# INSTRUCTIONS FOR THE TASK:
Below is a listing from which only part is wanted; return exactly the lines from the one with "Na zadní koleji" up to and including the one with "Zůstali tu tak".

# DATASET EXTRACT:
"""

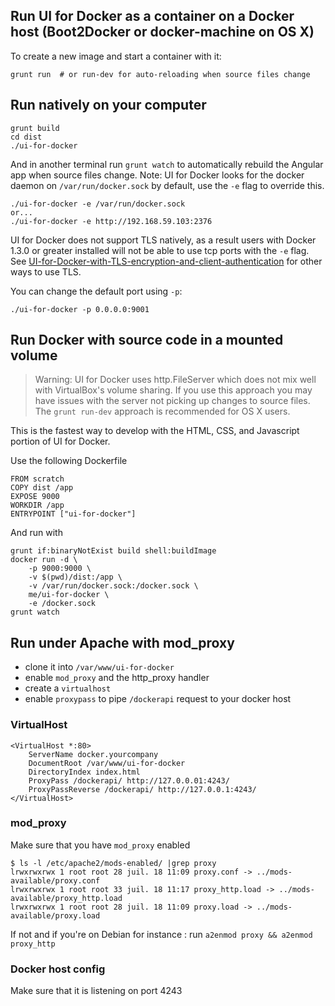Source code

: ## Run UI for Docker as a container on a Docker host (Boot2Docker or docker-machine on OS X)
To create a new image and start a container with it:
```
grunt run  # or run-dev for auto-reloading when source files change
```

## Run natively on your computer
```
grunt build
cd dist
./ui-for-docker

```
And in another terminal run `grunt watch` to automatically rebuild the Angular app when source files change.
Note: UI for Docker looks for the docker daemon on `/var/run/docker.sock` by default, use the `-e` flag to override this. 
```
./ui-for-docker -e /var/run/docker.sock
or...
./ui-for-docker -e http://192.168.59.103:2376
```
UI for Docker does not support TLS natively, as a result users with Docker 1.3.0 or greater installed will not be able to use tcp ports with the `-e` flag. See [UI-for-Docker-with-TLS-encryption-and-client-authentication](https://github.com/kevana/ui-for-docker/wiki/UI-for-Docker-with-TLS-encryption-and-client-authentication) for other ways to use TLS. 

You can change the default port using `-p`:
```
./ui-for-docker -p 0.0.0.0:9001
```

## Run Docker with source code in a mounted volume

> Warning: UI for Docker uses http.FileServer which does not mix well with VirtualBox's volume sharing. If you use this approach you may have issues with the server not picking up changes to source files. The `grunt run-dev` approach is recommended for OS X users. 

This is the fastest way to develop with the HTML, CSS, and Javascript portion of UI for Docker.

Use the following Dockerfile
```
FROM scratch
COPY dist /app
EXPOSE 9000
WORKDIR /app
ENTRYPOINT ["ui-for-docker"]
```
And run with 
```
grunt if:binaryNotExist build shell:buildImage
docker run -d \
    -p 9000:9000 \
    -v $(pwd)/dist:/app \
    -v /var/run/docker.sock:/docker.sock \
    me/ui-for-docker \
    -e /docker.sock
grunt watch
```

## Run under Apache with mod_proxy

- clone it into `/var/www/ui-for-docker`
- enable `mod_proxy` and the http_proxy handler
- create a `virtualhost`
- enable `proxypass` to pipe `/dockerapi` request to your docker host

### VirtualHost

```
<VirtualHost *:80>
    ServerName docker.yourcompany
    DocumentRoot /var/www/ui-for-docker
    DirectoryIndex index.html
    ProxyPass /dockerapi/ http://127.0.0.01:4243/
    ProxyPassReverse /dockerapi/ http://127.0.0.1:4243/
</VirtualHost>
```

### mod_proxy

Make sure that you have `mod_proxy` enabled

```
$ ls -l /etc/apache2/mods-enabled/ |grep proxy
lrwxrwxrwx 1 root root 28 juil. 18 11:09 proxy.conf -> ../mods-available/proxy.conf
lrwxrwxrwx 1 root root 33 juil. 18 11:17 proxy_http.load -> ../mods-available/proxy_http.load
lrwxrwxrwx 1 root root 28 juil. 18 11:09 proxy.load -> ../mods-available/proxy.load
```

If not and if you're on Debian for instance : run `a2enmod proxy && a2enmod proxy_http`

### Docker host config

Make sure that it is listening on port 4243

"""
"""

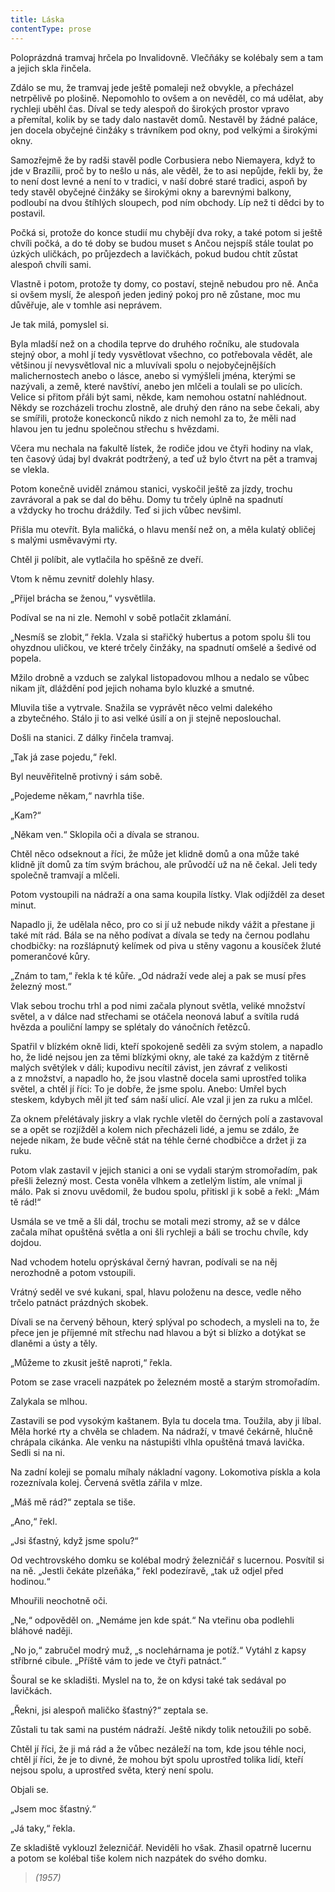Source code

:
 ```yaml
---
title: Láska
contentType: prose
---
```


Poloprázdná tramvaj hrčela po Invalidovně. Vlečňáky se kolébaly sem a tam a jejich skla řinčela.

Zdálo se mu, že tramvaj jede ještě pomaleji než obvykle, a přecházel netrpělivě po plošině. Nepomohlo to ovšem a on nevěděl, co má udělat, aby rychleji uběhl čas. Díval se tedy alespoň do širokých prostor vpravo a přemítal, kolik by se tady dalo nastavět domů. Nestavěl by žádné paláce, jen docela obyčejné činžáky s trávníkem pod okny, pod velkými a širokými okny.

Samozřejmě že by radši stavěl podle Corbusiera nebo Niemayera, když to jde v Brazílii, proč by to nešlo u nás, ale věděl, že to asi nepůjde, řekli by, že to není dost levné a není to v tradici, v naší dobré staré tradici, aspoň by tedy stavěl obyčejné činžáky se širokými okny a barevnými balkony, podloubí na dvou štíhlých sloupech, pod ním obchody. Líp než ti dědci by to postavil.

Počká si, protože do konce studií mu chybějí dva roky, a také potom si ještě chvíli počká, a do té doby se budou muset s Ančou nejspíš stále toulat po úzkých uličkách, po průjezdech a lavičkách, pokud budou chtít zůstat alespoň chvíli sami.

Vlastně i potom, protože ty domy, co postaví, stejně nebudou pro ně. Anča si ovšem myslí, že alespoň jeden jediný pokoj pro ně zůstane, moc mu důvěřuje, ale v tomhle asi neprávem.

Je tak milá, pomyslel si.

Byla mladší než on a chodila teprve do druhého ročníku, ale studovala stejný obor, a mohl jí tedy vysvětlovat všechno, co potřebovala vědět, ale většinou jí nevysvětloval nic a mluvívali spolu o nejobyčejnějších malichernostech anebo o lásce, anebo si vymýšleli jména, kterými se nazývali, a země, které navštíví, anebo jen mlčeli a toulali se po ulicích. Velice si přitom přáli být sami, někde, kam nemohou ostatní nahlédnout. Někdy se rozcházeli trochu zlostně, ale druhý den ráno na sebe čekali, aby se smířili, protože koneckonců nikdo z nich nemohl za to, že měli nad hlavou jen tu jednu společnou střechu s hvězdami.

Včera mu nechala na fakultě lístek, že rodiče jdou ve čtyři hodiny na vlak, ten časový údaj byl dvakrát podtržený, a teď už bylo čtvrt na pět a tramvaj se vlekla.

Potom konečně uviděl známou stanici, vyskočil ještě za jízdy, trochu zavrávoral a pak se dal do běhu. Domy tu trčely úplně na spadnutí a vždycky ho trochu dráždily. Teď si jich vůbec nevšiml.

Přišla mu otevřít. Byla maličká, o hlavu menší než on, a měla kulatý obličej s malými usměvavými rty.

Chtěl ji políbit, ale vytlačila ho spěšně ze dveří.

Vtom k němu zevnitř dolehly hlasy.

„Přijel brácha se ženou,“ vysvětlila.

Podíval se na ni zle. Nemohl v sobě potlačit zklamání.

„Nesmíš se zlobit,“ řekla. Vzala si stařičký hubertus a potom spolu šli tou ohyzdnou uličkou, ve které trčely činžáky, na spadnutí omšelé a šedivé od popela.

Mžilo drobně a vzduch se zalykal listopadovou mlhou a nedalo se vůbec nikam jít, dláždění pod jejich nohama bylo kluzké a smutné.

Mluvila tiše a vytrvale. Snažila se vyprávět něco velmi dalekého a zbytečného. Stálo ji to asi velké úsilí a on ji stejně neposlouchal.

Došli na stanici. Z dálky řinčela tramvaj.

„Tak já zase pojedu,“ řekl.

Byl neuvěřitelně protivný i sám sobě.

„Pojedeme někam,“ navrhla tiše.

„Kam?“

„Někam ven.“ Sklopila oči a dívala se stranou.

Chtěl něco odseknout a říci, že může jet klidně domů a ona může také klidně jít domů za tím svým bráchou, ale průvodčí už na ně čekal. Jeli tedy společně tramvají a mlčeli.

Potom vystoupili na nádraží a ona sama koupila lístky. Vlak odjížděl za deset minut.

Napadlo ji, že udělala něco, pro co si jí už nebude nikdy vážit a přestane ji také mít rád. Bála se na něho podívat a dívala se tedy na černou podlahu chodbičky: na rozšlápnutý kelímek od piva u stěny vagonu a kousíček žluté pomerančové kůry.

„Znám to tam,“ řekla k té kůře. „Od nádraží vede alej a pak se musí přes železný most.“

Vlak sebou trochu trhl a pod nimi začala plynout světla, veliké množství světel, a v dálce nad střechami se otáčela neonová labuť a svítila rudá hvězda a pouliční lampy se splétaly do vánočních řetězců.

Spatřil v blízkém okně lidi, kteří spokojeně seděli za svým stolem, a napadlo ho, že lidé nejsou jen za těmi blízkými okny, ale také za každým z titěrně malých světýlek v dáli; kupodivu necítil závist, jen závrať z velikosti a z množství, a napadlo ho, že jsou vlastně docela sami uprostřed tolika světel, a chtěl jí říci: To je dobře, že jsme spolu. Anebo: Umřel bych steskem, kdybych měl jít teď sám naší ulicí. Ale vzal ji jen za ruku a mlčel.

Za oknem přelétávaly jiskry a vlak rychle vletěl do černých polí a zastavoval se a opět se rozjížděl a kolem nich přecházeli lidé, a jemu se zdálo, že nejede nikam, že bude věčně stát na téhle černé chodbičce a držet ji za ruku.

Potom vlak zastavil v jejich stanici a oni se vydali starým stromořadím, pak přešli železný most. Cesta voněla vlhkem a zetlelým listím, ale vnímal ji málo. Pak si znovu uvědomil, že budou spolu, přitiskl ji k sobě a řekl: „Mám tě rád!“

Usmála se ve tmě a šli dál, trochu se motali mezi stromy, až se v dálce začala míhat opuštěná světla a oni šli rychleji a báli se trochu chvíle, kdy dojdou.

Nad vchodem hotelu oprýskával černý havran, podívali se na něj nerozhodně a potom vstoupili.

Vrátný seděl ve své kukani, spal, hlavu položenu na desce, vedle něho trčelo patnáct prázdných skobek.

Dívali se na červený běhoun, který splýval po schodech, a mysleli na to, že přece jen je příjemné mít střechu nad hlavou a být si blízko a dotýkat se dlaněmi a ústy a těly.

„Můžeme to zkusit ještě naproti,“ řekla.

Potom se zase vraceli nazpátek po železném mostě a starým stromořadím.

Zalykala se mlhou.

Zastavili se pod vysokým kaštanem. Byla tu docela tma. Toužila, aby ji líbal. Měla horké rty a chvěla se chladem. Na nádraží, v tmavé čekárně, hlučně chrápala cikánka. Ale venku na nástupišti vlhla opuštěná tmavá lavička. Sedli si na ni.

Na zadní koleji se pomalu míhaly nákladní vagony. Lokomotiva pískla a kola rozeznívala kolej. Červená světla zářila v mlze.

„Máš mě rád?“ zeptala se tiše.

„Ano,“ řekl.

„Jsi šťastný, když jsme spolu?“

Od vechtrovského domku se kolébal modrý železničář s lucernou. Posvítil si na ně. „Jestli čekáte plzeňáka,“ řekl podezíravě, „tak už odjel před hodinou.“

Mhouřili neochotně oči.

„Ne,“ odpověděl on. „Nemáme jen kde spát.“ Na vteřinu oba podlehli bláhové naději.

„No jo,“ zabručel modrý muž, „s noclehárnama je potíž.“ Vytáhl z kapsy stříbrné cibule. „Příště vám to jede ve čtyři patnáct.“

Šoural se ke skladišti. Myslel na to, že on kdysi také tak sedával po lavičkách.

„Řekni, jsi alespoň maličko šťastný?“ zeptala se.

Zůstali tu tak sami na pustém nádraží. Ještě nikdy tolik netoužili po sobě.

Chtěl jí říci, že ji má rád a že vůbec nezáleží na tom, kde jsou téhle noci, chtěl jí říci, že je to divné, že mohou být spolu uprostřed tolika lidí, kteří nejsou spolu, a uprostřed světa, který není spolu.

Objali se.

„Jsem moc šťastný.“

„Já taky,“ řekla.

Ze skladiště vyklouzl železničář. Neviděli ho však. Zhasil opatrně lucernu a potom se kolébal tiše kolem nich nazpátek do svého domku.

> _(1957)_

"""
"""

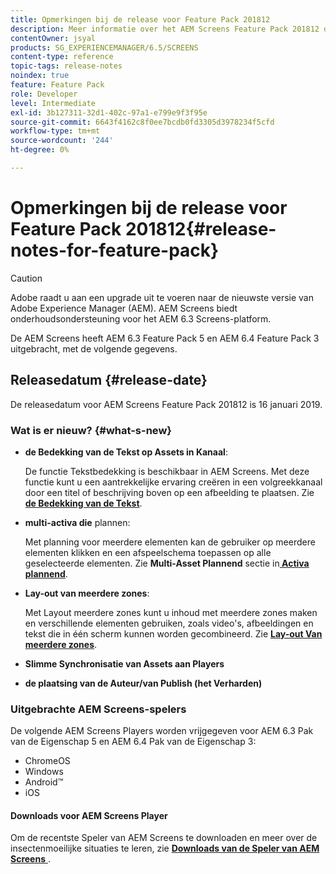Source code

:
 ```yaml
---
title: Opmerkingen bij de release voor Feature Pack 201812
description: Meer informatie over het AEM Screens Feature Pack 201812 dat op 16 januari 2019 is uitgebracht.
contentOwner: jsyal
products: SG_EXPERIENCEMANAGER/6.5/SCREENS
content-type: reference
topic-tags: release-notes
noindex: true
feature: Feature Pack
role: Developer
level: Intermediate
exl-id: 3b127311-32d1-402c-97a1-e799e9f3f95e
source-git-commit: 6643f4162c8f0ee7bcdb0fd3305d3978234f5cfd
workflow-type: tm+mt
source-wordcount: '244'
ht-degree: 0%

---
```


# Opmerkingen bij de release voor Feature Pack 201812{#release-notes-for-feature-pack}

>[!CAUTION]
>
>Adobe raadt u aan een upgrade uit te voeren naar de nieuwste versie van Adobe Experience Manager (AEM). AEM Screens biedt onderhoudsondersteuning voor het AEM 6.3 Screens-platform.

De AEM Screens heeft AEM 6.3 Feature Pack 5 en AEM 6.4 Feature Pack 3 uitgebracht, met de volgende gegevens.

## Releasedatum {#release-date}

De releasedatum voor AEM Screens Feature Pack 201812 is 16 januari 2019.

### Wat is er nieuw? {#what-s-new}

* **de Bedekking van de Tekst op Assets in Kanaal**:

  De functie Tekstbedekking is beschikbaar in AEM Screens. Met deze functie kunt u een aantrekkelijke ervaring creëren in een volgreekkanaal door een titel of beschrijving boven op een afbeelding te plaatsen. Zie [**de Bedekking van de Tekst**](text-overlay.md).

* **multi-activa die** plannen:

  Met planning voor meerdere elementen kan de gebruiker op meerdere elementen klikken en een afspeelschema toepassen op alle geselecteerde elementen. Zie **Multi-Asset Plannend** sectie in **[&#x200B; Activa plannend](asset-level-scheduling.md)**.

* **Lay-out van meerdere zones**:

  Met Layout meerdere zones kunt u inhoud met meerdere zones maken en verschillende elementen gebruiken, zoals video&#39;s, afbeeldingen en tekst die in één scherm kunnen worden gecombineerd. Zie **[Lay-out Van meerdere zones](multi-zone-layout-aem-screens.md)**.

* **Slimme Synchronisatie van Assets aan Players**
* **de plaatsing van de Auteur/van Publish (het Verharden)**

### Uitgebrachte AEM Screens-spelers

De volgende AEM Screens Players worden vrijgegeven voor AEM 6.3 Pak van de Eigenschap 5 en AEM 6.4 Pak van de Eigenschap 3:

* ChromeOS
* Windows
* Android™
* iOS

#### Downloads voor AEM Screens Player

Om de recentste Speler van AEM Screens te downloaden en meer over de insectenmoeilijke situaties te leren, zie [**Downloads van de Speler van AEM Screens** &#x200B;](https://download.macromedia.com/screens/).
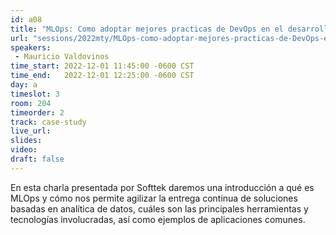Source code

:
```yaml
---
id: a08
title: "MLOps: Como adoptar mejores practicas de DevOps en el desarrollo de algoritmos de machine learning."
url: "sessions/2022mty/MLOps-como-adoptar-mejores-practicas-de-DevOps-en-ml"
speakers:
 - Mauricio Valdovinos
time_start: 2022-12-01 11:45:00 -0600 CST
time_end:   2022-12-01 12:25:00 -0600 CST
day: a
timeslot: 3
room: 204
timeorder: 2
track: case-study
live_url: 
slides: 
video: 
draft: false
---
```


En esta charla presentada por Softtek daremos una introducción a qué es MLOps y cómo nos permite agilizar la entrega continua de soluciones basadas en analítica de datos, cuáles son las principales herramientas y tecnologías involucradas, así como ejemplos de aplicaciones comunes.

"""

# EXERCISE ANSWER:
Na zadní koleji se pomalu míhaly nákladní vagony. Lokomotiva pískla a kola rozeznívala kolej. Červená světla zářila v mlze.

„Máš mě rád?“ zeptala se tiše.

„Ano,“ řekl.

„Jsi šťastný, když jsme spolu?“

Od vechtrovského domku se kolébal modrý železničář s lucernou. Posvítil si na ně. „Jestli čekáte plzeňáka,“ řekl podezíravě, „tak už odjel před hodinou.“

Mhouřili neochotně oči.

„Ne,“ odpověděl on. „Nemáme jen kde spát.“ Na vteřinu oba podlehli bláhové naději.

„No jo,“ zabručel modrý muž, „s noclehárnama je potíž.“ Vytáhl z kapsy stříbrné cibule. „Příště vám to jede ve čtyři patnáct.“

Šoural se ke skladišti. Myslel na to, že on kdysi také tak sedával po lavičkách.

„Řekni, jsi alespoň maličko šťastný?“ zeptala se.

Zůstali tu tak sami na pustém nádraží. Ještě nikdy tolik netoužili po sobě.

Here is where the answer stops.